Reuters’ın haberine göre Kuveyt’te düzenlenen bir finans forumunda konuşan Yörükoğlu, “Temel verilerimiz oldukça iyi. Kamu sektörü finansmanı ve bankacılık oldukça sağlıklı, verimlilik ve üretim büyümesi oldukça güçlü. Ancak bizim ve ihracat yaptığımız ekonomiler arasındaki talep dengesizlikleri finansal istikrar açısından risk yaratabilir. Ekonomimizi daha dengeli hale getirebilmek için yaratıcı olmalı ve diğer araçları, makro ihtiyati araçları kullanmalıyız” diyerek şunları vurguladı:
Büyüme ve talep farklılıkları ile mücadele ediyoruz. Yabancı talebi durgun. Avrupa’da durgunluk sürdükçe burada bir gelişme görmeyeceğiz. Ancak iç talep oldukça güçlü. Türkiye’de yapmaya çalıştığımız ekonomiyi, iç talebi yavaşlatmak. Ayrıca ihracatçıların rekabetçiliğini arttırmaya çalışıyoruz. Böylece ihracat ve ithalatımız arasındaki açık daha fazla artmayacak, çünkü 2011’de cari açığın yüzde 9 civarında gerçekleşmesini bekliyoruz.

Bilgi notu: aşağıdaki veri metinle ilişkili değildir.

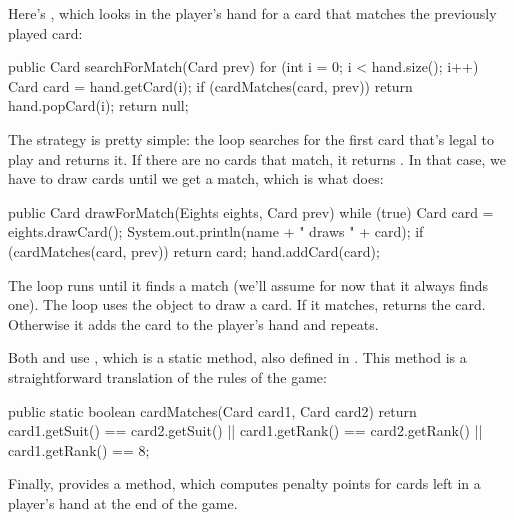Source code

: Here's , which looks in the player's hand for a card that matches the previously played card:

\begin{code}
public Card searchForMatch(Card prev) {
    for (int i = 0; i < hand.size(); i++) {
        Card card = hand.getCard(i);
        if (cardMatches(card, prev)) {
            return hand.popCard(i);
        }
    }
    return null;
}
\end{code}

The strategy is pretty simple: the  loop searches for the first card that's legal to play and returns it.
If there are no cards that match, it returns .
In that case, we have to draw cards until we get a match, which is what  does:

\begin{code}
public Card drawForMatch(Eights eights, Card prev) {
    while (true) {
        Card card = eights.drawCard();
        System.out.println(name + " draws " + card);
        if (cardMatches(card, prev)) {
            return card;
        }
        hand.addCard(card);
    }
}
\end{code}

The  loop runs until it finds a match (we'll assume for now that it always finds one).
The loop uses the  object to draw a card.
If it matches,  returns the card.
Otherwise it adds the card to the player's hand and repeats.

Both  and  use , which is a static method, also defined in .
This method is a straightforward translation of the rules of the game:

\begin{code}
public static boolean cardMatches(Card card1, Card card2) {
    return card1.getSuit() == card2.getSuit()
        || card1.getRank() == card2.getRank()
        || card1.getRank() == 8;
}
\end{code}

Finally,  provides a  method, which computes penalty points for cards left in a player's hand at the end of the game.



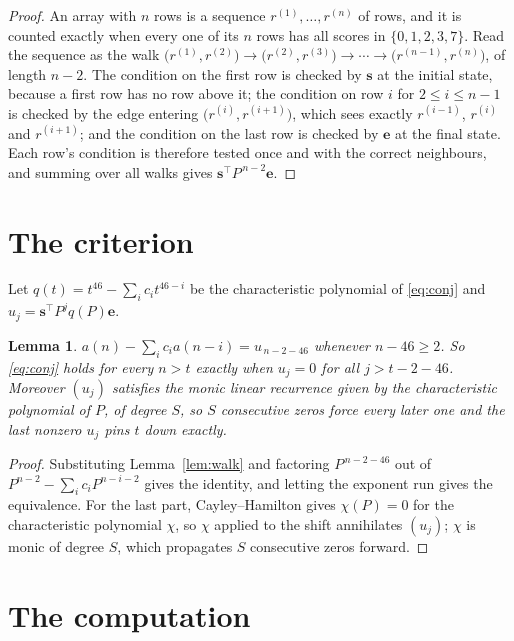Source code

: \documentclass[11pt,a4paper]{article}
\theoremstyle{plain}
\newtheorem{lemma}[theorem]{Lemma}
\theoremstyle{definition}
\begin{document}
\begin{proof}
An array with $n$ rows is a sequence $r^{(1)},\dots,r^{(n)}$ of rows, and it is counted
exactly when every one of its $n$ rows has all scores in $\{0,1,2,3,7\}$. Read the sequence as the
walk $\bigl(r^{(1)},r^{(2)}\bigr)\to\bigl(r^{(2)},r^{(3)}\bigr)\to\cdots\to
\bigl(r^{(n-1)},r^{(n)}\bigr)$, of length $n-2$. The condition on the first row is
checked by $\mathbf{s}$ at the initial state, because a first row has no row above it; the
condition on row $i$ for $2\le i\le n-1$ is checked by the edge entering
$\bigl(r^{(i)},r^{(i+1)}\bigr)$, which sees exactly $r^{(i-1)}$, $r^{(i)}$ and
$r^{(i+1)}$; and the condition on the last row is checked by $\mathbf{e}$ at the final
state. Each row's condition is therefore tested once and with the correct neighbours, and
summing over all walks gives $\mathbf{s}^{\!\top}P^{\,n-2}\mathbf{e}$.
\end{proof}

\section{The criterion}

Let $q(t)=t^{46}-\sum_i c_i t^{46-i}$ be the characteristic polynomial of
\eqref{eq:conj} and $u_j=\mathbf{s}^{\!\top}P^{j}q(P)\mathbf{e}$.

\begin{lemma}\label{lem:crit}
$a(n)-\sum_i c_i a(n-i)=u_{\,n-2-46}$ whenever $n-46\ge2$. So \eqref{eq:conj}
holds for every $n>t$ exactly when $u_j=0$ for all $j>t-2-46$. Moreover $(u_j)$
satisfies the monic linear recurrence given by the characteristic polynomial of $P$, of
degree $S$, so $S$ consecutive zeros force every later one and the last nonzero $u_j$ pins
$t$ down exactly.
\end{lemma}

\begin{proof}
Substituting Lemma~\ref{lem:walk} and factoring $P^{\,n-2-46}$ out of
$P^{n-2}-\sum_i c_i P^{n-i-2}$ gives the identity, and letting the exponent run gives the
equivalence. For the last part, Cayley--Hamilton gives $\chi(P)=0$ for the characteristic
polynomial $\chi$, so $\chi$ applied to the shift annihilates $(u_j)$; $\chi$ is monic of
degree $S$, which propagates $S$ consecutive zeros forward.
\end{proof}

\section{The computation}
\end{document}
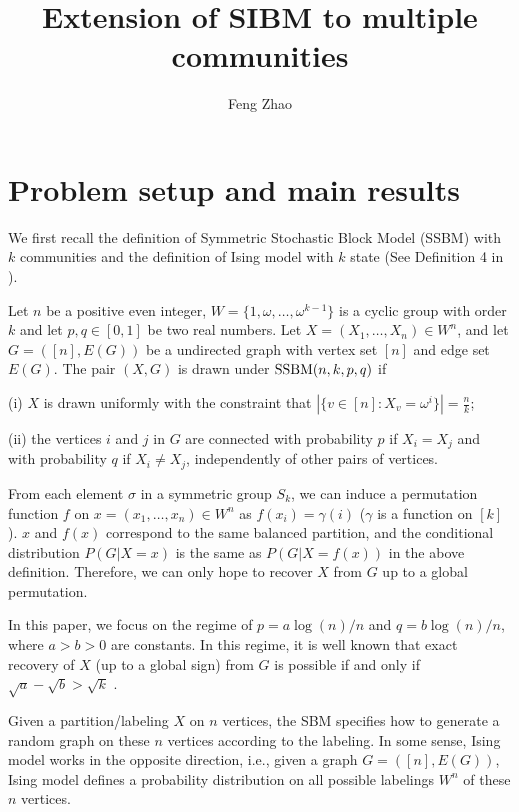 \documentclass{article}
\title{Extension of SIBM to multiple communities}
\author{Feng Zhao}
\begin{document}
\maketitle

\section{Problem setup and main results} \label{s:Preliminaries}
We first recall the definition of Symmetric Stochastic Block Model (SSBM) with $k$ communities and the definition of Ising model with $k$ state (See Definition 4 in \cite{Abbe17}).
\begin{definition} \label{def:SSBM}
Let $n$ be a positive even integer, $W= \{1, \omega, \dots, \omega^{k-1}\}$ is a cyclic group with order $k$ and let $p,q\in[0,1]$ be two real numbers. Let $X=(X_1,\dots,X_n)\in W^n$, and let $G=([n],E(G))$ be a undirected graph with vertex set $[n]$ and edge set $E(G)$. The pair $(X,G)$ is drawn under $\operatorname{SSBM}(n,k,p,q)$ if 

\noindent
(i) $X$ is drawn uniformly with the constraint that $|\{v \in [n] : X_v = \omega^i\}| = \frac{n}{k}$;

\noindent
(ii) the vertices $i$ and $j$ in $G$ are connected with probability $p$ if $X_i=X_j$ and with probability $q$ if $X_i \neq X_j$, independently of other pairs of vertices.
\end{definition}
 
From each element $\sigma$ in a symmetric group $S_k$, we can induce a permutation function $f$ on $x=(x_1,\dots,x_n)\in W^n$ as $f(x_i) = \gamma(i)$ ($\gamma$ is a function on $[k]$).
$x$ and $f(x)$ correspond to the same balanced partition, and the conditional distribution $P(G|X=x)$ is the same as $P(G|X=f(x))$ in the above definition. Therefore, we can only hope to recover $X$ from $G$ up to a global permutation.

In this paper, we focus on the regime of $p=a\log(n)/n$ and $q=b\log(n)/n$, where $a>b> 0$ are constants. In this regime, it is well known that exact recovery of $X$ (up to a global sign) from $G$ is possible if and only if $\sqrt{a}-\sqrt{b} > \sqrt{k}$  \cite{abbe2015exact}.
 
Given a partition/labeling $X$ on $n$ vertices, the SBM specifies how to generate a random graph on these $n$ vertices according to the labeling. In some sense, Ising model works in the opposite direction, i.e., given a graph $G=([n],E(G))$, Ising model defines a probability distribution on all possible labelings $W^n$ of these $n$ vertices. 
\end{document}

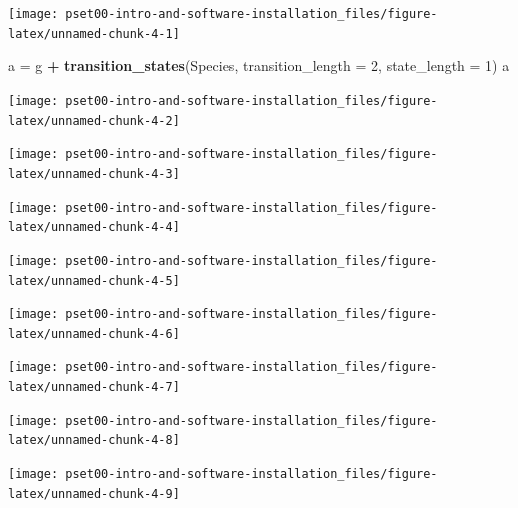 \documentclass[
]{article}
\newenvironment{Shaded}{\begin{snugshade}}{\end{snugshade}}
\newcommand{\AttributeTok}[1]{\textcolor[rgb]{0.13,0.29,0.53}{#1}}
\newcommand{\DecValTok}[1]{\textcolor[rgb]{0.00,0.00,0.81}{#1}}
\newcommand{\FunctionTok}[1]{\textcolor[rgb]{0.13,0.29,0.53}{\textbf{#1}}}
\newcommand{\NormalTok}[1]{#1}
\newcommand{\OtherTok}[1]{\textcolor[rgb]{0.56,0.35,0.01}{#1}}
\newcommand{\SpecialCharTok}[1]{\textcolor[rgb]{0.81,0.36,0.00}{\textbf{#1}}}
\begin{document}
\begin{center}\texttt{[image: pset00-intro-and-software-installation\_files/figure-latex/unnamed-chunk-4-1]} \end{center}

\begin{Shaded}
\begin{Highlighting}[]
\NormalTok{a }\OtherTok{=}\NormalTok{ g }\SpecialCharTok{+} 
  \FunctionTok{transition\_states}\NormalTok{(Species,}
                    \AttributeTok{transition\_length =} \DecValTok{2}\NormalTok{,}
                    \AttributeTok{state\_length =} \DecValTok{1}\NormalTok{)}
\NormalTok{a}
\end{Highlighting}
\end{Shaded}

\begin{center}\texttt{[image: pset00-intro-and-software-installation\_files/figure-latex/unnamed-chunk-4-2]} \end{center}

\begin{center}\texttt{[image: pset00-intro-and-software-installation\_files/figure-latex/unnamed-chunk-4-3]} \end{center}

\begin{center}\texttt{[image: pset00-intro-and-software-installation\_files/figure-latex/unnamed-chunk-4-4]} \end{center}

\begin{center}\texttt{[image: pset00-intro-and-software-installation\_files/figure-latex/unnamed-chunk-4-5]} \end{center}

\begin{center}\texttt{[image: pset00-intro-and-software-installation\_files/figure-latex/unnamed-chunk-4-6]} \end{center}

\begin{center}\texttt{[image: pset00-intro-and-software-installation\_files/figure-latex/unnamed-chunk-4-7]} \end{center}

\begin{center}\texttt{[image: pset00-intro-and-software-installation\_files/figure-latex/unnamed-chunk-4-8]} \end{center}

\begin{center}\texttt{[image: pset00-intro-and-software-installation\_files/figure-latex/unnamed-chunk-4-9]} \end{center}
\end{document}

Bu kadar yüksek cari açıkla devam edemeyiz. Bu nedenle de standart para politikası ile birlikte makro ihtiyati araçları kullanmaya başladık. Ekonomimizi soğutmaya, ihracat sektöründeki ekstra rekabetçiliği ortadan kaldırmaya ve kredi büyümesini yavaşlatmaya çalışıyoruz. Şimdiye kadar alınan önlemlerle bir ölçüde başarılı olduk.
Ülkelerin borç sorunlarının herhangi derin bir resesyon ya da kriz yaratmadan başarılı bir şekilde çözüldüğünü düşünelim. Sona erecek mi? Tamam mı? Güvende olacak mıyız? Hayır. Çünkü temel sorunlar 2008 krizini yaratan dengesizlikler hâlâ burada, hatta daha da büyük.
Gelişmiş ve gelişmekte olan ülkeler arasındaki büyüme farklılıkları giderek artıyor. Gelişmiş ve gelişmekte olan ülkelerin enflasyon farklılıkları, politika faizleri arasındaki farklar da giderek genişliyor. Bu koşullar altında borç krizini global olarak başarılı bir şekilde çözsek bile özellikle gelişmekte olan ülkeler daha güçlü makro ihtiyati araçlar kullanmaya başlamazlarsa, artan global dengesizlikler finansal istikrara yönelik risklerin daha da çoğalmasına neden olacak.